-- TASK DESCRIPTION --
In the following material, identify every line holding the string "twitter" and return it.
* * *
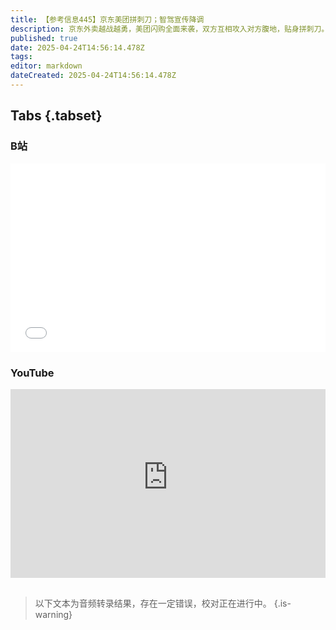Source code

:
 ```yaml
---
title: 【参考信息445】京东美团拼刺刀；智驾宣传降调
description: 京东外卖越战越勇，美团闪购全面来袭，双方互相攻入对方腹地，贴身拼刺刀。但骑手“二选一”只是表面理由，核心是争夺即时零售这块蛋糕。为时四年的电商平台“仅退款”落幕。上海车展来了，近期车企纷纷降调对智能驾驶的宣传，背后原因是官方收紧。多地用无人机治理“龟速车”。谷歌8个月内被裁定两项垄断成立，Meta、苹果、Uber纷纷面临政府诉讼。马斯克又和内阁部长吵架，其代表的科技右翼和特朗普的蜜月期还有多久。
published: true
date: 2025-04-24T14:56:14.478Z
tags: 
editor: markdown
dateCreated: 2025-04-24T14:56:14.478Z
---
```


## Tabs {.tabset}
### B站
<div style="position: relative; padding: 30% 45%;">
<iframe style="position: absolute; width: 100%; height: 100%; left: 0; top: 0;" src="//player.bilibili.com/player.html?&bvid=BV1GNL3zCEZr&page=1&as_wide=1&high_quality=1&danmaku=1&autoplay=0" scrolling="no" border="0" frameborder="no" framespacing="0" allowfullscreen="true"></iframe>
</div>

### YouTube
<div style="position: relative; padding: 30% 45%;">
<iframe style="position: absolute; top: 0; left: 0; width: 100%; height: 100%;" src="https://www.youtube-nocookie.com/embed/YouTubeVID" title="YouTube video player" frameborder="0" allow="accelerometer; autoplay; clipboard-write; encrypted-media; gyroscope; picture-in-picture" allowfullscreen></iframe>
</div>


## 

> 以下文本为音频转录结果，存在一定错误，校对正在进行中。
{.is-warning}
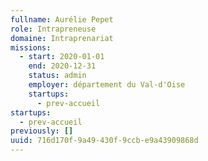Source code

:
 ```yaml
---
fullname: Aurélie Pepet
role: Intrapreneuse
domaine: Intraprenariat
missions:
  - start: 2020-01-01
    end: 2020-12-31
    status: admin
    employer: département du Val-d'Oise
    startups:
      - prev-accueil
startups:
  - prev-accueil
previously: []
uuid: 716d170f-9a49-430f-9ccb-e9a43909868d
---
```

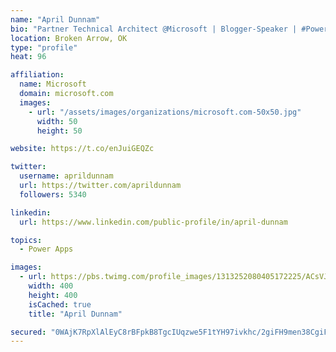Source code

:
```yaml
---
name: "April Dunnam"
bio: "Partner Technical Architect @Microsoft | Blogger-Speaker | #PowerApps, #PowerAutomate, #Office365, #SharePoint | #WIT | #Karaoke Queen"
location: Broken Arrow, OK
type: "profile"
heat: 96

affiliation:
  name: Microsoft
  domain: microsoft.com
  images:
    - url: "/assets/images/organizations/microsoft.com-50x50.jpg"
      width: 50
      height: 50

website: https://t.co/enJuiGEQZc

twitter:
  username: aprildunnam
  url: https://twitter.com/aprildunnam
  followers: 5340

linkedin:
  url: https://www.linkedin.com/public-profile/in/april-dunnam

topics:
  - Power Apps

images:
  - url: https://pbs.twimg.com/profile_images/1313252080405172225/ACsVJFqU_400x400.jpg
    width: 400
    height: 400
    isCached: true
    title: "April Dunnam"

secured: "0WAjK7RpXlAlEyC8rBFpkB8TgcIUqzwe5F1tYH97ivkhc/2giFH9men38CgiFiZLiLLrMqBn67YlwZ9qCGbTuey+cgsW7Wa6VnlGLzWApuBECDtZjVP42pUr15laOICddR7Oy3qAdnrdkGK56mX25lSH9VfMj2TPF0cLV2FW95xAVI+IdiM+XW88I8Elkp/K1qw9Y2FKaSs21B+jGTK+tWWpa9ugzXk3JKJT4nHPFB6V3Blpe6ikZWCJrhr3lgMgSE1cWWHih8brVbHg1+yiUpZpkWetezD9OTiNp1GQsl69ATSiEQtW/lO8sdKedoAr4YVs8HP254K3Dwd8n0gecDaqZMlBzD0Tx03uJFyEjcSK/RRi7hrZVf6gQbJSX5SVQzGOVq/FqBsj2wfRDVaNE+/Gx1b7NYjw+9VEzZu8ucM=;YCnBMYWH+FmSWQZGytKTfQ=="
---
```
* * *
-- SOLUTION --
twitter:
  url: https://twitter.com/aprildunnam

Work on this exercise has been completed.